The task: Which lines of the entries below contain the string "flat"? Copy each one.

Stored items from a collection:
++++++

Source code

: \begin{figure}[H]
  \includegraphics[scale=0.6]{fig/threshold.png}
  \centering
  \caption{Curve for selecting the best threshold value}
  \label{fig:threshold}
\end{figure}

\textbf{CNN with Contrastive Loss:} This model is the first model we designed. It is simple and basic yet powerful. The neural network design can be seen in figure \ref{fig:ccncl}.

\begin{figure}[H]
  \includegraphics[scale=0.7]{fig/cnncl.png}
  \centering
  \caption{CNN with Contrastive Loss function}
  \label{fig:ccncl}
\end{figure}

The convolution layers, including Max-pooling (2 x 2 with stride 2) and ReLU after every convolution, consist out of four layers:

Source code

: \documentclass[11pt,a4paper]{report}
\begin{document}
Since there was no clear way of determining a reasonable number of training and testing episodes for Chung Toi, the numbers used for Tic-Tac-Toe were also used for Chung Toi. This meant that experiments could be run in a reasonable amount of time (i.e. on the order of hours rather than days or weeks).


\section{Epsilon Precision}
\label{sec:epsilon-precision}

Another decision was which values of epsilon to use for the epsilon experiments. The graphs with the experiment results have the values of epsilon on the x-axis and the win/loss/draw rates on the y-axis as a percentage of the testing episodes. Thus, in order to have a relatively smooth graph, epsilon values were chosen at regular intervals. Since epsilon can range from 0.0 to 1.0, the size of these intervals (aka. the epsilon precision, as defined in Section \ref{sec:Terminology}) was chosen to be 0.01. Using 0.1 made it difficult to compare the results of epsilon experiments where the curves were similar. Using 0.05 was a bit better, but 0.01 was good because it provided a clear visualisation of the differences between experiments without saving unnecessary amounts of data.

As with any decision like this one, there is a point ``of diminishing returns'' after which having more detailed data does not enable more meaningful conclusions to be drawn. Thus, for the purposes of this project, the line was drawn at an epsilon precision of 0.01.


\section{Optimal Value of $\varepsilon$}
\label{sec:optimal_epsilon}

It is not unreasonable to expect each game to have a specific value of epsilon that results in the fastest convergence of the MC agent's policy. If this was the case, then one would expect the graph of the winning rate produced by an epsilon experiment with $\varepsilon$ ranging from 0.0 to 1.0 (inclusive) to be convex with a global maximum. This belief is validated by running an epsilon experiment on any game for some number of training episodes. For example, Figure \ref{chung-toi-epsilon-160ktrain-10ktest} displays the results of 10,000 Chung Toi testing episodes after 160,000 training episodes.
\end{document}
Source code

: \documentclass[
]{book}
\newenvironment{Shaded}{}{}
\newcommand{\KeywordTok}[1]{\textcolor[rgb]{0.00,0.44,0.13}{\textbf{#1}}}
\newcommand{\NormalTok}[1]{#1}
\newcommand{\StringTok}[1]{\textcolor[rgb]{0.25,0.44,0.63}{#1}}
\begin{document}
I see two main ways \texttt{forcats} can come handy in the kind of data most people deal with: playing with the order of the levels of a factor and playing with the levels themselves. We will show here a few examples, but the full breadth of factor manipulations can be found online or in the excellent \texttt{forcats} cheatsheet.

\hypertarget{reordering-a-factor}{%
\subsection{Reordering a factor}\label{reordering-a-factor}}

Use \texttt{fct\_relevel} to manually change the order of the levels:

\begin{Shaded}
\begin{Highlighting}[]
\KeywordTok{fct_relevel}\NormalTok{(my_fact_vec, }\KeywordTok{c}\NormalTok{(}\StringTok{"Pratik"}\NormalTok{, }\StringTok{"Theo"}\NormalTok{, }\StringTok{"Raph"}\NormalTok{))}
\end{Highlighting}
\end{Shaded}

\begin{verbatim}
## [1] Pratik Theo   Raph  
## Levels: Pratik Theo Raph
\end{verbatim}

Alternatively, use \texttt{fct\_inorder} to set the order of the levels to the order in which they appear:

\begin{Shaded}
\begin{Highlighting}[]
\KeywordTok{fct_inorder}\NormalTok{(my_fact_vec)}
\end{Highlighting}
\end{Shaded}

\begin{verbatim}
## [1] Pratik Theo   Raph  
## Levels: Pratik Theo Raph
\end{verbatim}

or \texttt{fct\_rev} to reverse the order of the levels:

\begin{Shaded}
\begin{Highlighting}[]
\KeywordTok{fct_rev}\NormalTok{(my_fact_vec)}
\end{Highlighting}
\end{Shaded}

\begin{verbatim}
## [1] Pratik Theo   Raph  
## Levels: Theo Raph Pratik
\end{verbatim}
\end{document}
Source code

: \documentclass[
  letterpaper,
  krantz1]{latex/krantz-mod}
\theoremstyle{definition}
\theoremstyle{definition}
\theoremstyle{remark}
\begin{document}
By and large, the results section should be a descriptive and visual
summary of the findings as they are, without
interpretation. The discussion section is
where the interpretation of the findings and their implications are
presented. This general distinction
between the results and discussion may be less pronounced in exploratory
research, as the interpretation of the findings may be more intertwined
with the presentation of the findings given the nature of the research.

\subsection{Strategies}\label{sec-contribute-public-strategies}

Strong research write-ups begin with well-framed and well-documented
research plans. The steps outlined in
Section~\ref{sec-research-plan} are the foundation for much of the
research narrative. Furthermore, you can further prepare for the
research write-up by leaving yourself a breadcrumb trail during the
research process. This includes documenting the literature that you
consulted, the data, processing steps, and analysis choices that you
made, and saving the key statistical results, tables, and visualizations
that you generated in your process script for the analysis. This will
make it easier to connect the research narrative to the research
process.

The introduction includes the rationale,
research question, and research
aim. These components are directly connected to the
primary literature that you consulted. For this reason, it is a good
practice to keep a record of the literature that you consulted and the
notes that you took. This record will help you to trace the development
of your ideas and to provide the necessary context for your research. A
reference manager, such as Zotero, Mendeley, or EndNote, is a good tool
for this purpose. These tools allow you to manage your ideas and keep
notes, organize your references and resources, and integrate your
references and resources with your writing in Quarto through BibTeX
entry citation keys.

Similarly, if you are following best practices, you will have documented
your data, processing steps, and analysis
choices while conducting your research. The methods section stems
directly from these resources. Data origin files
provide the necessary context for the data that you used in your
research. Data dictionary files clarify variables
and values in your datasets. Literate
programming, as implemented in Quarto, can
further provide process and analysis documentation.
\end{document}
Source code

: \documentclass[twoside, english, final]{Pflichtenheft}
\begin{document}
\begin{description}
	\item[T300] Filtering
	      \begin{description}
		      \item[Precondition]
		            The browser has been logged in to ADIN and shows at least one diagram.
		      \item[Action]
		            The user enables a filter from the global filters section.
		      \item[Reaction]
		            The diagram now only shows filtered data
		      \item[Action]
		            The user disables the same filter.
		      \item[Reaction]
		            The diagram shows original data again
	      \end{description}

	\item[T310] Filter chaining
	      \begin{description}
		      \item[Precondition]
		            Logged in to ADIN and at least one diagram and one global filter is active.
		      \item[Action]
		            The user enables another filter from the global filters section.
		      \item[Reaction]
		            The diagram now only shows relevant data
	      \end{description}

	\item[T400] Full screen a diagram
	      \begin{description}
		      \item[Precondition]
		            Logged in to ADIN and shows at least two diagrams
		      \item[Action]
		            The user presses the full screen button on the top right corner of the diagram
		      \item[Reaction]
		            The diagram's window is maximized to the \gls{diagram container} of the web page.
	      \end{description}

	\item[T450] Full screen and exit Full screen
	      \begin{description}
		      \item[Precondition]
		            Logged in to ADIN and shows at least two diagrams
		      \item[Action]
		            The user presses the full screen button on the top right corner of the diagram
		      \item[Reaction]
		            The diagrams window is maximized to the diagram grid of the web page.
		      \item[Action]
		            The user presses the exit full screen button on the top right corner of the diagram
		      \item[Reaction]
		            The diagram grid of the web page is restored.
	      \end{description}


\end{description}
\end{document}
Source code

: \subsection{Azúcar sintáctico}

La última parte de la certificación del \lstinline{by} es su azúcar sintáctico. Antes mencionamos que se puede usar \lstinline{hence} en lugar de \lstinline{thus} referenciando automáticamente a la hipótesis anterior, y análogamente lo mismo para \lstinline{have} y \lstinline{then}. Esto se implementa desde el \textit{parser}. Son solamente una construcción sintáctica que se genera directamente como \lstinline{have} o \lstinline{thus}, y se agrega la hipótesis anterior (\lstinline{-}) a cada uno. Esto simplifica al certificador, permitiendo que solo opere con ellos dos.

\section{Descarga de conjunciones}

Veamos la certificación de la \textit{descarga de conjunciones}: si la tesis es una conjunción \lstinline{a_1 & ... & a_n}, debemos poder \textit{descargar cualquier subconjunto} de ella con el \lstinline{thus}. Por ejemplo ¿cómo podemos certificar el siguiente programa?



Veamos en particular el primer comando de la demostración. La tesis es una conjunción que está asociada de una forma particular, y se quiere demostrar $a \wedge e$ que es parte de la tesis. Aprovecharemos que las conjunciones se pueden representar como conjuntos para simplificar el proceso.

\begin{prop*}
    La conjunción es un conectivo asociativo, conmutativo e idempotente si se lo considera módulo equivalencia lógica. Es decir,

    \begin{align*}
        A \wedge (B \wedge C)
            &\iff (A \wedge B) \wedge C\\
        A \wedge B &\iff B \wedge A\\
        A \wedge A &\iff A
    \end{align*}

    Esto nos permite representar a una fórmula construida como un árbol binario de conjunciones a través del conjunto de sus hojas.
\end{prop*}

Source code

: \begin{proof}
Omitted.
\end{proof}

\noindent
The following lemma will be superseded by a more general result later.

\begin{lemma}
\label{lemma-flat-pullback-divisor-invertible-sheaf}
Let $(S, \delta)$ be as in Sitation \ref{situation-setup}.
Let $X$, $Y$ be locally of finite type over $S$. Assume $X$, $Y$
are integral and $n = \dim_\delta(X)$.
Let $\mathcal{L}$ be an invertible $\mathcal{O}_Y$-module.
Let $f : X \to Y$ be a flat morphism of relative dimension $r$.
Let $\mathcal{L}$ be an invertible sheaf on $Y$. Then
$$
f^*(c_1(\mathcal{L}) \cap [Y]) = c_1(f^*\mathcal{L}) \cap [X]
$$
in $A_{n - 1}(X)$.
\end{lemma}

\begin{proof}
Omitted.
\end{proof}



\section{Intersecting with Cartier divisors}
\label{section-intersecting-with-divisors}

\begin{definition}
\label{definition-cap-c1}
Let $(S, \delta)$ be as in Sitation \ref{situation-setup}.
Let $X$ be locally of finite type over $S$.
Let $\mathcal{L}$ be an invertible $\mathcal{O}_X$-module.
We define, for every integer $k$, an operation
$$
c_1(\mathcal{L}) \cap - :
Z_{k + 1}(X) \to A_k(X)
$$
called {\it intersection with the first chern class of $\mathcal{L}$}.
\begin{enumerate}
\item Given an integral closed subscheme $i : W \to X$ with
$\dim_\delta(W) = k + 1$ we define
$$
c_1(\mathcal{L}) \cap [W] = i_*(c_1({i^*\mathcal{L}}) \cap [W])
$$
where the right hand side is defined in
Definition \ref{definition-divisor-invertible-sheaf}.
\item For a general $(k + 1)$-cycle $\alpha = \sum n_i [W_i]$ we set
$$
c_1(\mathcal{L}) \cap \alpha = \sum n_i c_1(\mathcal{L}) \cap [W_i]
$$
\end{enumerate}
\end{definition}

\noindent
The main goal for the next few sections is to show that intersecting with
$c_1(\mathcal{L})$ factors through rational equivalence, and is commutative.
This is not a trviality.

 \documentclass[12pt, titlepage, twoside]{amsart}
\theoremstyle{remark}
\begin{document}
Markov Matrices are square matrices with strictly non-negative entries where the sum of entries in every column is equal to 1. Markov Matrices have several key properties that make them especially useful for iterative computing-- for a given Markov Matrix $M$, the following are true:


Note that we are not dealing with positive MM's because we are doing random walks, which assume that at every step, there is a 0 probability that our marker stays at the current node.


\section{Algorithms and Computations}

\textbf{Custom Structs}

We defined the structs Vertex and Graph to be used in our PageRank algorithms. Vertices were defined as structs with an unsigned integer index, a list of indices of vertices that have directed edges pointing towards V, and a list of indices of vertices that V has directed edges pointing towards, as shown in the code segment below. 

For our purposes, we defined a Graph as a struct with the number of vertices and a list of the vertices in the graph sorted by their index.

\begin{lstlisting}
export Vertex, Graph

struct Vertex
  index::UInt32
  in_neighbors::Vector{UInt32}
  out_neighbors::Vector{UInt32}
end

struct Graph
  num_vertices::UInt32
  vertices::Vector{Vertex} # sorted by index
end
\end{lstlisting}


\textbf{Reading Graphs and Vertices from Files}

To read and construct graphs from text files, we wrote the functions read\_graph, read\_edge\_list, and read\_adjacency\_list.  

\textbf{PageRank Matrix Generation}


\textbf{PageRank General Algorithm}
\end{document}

++++++

Written solution:
\label{lemma-flat-pullback-divisor-invertible-sheaf}
Let $f : X \to Y$ be a flat morphism of relative dimension $r$.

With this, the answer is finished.